DATASET ENTRIES:
....
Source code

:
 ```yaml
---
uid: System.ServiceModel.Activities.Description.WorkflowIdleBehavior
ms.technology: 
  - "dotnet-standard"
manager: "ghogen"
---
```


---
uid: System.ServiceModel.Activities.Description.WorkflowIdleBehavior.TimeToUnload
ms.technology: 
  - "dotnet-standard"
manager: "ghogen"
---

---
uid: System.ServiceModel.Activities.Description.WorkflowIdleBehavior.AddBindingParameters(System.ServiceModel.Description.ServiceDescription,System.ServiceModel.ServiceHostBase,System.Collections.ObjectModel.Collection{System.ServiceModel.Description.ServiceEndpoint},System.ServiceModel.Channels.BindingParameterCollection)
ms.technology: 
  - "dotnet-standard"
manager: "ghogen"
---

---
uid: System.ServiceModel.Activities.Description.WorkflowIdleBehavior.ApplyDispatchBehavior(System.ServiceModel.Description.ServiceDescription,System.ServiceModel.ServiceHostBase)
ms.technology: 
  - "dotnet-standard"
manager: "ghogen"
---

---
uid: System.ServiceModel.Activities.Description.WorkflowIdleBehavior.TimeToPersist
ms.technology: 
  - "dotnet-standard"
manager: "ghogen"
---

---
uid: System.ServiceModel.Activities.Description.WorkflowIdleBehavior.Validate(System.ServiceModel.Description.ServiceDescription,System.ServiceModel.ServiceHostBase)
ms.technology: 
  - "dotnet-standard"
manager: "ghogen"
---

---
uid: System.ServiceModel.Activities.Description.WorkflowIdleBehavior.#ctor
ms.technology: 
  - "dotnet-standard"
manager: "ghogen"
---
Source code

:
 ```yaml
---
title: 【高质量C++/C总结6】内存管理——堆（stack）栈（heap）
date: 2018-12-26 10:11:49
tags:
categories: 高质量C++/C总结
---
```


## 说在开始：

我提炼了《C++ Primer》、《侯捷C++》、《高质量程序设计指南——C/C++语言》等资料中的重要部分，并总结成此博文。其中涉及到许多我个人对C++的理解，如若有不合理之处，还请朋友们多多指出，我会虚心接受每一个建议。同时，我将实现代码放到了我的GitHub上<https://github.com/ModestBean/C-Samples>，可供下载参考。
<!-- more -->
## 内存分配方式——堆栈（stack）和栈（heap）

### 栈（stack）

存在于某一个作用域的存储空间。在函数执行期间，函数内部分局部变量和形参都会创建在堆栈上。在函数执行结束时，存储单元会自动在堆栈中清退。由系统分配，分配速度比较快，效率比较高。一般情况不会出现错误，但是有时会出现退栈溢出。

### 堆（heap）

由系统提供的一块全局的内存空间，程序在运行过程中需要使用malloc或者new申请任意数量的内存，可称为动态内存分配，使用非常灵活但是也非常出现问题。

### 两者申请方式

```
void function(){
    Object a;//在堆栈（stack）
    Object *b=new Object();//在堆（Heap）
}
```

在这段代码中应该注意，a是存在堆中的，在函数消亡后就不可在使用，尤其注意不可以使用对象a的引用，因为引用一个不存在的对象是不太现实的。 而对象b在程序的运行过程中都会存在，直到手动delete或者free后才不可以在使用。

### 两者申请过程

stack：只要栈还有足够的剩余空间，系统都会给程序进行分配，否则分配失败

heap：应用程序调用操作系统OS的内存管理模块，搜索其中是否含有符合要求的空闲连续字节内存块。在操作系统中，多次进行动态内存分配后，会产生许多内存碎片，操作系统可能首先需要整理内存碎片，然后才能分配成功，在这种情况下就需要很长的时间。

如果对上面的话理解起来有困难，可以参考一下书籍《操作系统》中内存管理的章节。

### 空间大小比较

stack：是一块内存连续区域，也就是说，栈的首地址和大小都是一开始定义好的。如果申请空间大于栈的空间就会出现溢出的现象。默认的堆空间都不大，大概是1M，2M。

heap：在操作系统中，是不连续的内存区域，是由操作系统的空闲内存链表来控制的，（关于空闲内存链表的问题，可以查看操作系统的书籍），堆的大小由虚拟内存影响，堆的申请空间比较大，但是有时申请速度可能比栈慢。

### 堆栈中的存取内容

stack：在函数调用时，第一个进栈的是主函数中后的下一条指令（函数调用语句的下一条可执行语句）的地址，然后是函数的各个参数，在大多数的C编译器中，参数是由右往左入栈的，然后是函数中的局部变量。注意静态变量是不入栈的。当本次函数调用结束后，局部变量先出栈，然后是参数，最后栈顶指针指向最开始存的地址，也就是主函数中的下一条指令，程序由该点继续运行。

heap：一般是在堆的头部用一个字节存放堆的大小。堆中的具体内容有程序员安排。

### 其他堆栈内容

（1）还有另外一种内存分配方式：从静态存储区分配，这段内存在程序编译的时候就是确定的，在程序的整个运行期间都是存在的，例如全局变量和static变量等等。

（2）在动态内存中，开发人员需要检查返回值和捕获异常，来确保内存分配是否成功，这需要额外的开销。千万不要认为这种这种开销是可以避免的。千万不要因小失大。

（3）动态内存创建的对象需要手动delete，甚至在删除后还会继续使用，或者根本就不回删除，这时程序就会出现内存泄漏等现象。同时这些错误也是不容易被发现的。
....
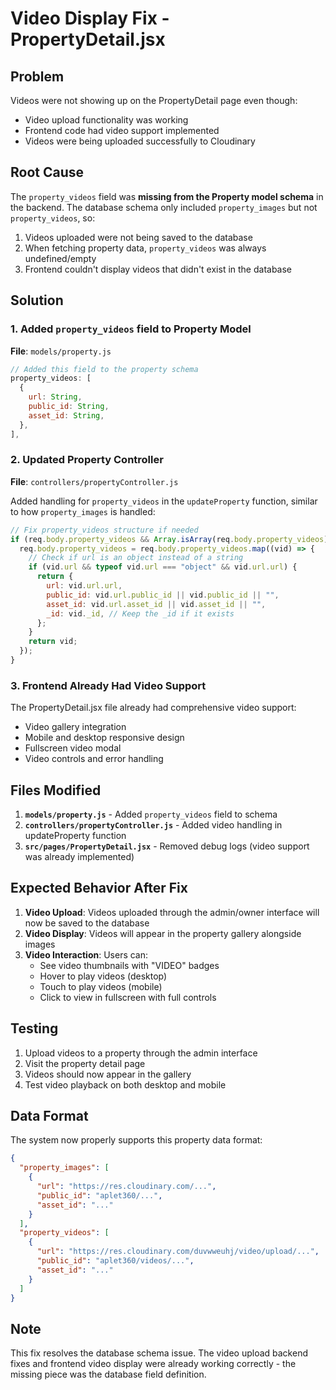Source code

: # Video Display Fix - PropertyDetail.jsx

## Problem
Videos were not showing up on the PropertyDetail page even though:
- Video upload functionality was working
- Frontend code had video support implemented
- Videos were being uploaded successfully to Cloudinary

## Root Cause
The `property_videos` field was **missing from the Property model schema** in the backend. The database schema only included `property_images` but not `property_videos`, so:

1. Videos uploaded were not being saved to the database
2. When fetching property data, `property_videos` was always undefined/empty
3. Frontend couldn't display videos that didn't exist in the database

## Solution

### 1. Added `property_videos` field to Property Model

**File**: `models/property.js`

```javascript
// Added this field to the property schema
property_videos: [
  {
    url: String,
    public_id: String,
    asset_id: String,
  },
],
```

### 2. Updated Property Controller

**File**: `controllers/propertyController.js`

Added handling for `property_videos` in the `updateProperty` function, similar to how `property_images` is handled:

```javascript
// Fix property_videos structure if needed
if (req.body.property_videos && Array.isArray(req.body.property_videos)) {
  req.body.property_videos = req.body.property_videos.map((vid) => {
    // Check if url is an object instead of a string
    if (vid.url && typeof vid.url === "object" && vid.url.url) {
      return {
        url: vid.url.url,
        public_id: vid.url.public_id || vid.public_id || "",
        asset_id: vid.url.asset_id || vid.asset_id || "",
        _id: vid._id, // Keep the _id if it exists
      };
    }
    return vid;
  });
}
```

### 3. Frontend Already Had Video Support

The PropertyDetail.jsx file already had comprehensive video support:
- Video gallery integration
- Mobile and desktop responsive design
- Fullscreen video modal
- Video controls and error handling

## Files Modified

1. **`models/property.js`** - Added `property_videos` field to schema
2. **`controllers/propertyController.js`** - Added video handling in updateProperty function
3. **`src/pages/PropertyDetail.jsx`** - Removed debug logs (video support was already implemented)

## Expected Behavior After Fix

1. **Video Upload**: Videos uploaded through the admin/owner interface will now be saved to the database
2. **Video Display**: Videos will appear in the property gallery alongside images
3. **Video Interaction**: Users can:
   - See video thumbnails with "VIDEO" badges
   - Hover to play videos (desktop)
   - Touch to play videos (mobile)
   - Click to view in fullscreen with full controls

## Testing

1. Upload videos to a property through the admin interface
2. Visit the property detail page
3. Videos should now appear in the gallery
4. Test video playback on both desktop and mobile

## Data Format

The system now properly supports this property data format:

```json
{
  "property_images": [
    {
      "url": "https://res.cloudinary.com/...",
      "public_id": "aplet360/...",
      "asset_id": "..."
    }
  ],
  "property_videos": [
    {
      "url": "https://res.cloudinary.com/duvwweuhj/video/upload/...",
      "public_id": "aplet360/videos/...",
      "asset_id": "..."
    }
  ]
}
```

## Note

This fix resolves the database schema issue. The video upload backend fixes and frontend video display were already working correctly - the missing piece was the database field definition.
....
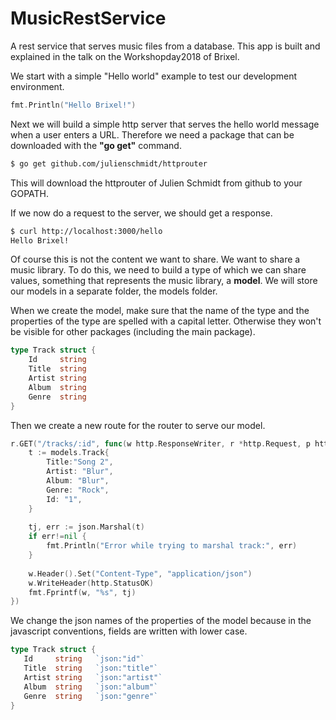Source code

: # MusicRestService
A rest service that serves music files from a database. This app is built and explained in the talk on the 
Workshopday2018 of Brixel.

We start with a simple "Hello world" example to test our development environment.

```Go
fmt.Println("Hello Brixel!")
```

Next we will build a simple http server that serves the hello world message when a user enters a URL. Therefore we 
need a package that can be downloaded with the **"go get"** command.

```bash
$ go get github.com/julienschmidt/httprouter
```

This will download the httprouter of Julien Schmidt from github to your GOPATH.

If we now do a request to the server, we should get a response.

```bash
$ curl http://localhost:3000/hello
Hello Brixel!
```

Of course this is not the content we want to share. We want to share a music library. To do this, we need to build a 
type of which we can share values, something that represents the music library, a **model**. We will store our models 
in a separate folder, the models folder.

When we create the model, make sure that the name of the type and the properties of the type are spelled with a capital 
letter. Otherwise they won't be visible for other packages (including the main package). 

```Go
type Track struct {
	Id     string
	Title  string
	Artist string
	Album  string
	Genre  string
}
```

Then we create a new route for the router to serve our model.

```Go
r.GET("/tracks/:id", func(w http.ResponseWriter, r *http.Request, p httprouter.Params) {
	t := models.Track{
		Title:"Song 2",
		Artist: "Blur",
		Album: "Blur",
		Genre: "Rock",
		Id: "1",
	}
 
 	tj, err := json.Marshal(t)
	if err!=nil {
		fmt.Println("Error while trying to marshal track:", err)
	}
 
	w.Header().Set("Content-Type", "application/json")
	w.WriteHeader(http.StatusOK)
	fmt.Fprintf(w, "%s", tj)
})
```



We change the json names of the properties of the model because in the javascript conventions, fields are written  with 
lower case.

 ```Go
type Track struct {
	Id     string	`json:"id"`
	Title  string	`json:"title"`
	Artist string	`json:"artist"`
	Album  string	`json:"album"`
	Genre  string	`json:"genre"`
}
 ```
....
AIM OF THE EXERCISE: Using the data above, repeat exactly the lines that begin at the line with "Videos were not" and end at the line with "### 1. Added", both ends included.

FINAL ANSWER:
Videos were not showing up on the PropertyDetail page even though:
- Video upload functionality was working
- Frontend code had video support implemented
- Videos were being uploaded successfully to Cloudinary

## Root Cause
The `property_videos` field was **missing from the Property model schema** in the backend. The database schema only included `property_images` but not `property_videos`, so:

1. Videos uploaded were not being saved to the database
2. When fetching property data, `property_videos` was always undefined/empty
3. Frontend couldn't display videos that didn't exist in the database

## Solution

### 1. Added `property_videos` field to Property Model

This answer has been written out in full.